Speaking of the necessity to harmonise IoT rules on the global level, Mr Jimson Olufuye (CEO Kontemporary, Africa ICT Alliance, Nigeria) stated that there is a need for a global framework. He suggested that the United Nations Commission on Science and Technology for Development (CSTD), as a subsidiary body of the Economic and Social Council (ECOSOC), would be the right forum to prepare IoT recommendations which could then move on to become a treaty at the level of the UN General Assembly. He emphasised the possibility of equal co-operation in this setting. Other participants voiced concerns about the slow progress within the UN structure and the uncertain outcomes.

Based on the number of issues which cannot be answered from only one perspective or country, Mr Alejandro Pisanty (UNAM, Mexico) presented a summary of the 6F Framework for Internet Effects Proposal with a request for comments. Pisanty explained that the purpose of this proposal was mapping online and offline conduct through a method of ‘removing the Internet’ from every online issue. 
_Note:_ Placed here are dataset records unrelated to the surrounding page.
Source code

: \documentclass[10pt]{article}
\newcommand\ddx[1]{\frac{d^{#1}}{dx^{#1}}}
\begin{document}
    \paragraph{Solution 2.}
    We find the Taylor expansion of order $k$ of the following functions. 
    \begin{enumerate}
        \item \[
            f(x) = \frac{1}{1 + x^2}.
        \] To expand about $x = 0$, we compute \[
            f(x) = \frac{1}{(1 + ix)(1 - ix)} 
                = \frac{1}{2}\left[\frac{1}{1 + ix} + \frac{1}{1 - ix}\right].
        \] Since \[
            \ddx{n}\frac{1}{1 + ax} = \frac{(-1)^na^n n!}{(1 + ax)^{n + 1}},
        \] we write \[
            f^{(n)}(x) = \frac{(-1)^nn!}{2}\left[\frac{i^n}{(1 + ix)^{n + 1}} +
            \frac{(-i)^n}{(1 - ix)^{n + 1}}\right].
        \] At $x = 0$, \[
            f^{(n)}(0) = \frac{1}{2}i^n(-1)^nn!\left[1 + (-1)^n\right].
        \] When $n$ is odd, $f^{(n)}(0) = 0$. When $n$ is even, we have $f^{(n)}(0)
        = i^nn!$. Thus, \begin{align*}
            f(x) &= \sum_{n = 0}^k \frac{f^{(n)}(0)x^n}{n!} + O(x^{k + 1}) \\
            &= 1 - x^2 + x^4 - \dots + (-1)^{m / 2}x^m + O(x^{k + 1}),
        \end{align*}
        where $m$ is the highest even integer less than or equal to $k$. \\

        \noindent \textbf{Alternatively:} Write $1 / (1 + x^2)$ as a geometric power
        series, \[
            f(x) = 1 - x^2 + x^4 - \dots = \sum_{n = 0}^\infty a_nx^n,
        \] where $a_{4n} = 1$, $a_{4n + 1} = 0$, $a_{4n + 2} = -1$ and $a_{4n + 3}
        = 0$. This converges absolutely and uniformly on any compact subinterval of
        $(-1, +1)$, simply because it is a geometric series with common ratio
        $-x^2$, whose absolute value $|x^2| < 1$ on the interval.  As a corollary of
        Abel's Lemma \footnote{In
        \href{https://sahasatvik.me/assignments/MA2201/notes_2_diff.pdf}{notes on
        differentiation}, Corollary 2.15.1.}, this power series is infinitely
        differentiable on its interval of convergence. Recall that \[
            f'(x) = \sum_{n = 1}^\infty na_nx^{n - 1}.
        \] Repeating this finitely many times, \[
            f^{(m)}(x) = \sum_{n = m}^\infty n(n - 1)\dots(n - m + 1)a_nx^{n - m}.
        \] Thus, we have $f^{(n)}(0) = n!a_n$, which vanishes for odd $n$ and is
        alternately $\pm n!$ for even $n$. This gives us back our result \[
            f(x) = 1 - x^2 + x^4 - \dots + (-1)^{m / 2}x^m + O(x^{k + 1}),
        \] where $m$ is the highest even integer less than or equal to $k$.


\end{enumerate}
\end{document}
The Internet effects include mass scaling (effects of an action are multiplied online); identity and anonymity (it is easier to keep anonymity online); a trans-jurisdictional effect (involving several countries makes it difficult to attribute and prosecute attacks); barrier lowering (it is easier to be involved); friction reduction; and memory and forgetting (increasing memory for humankind to access larger amounts of information).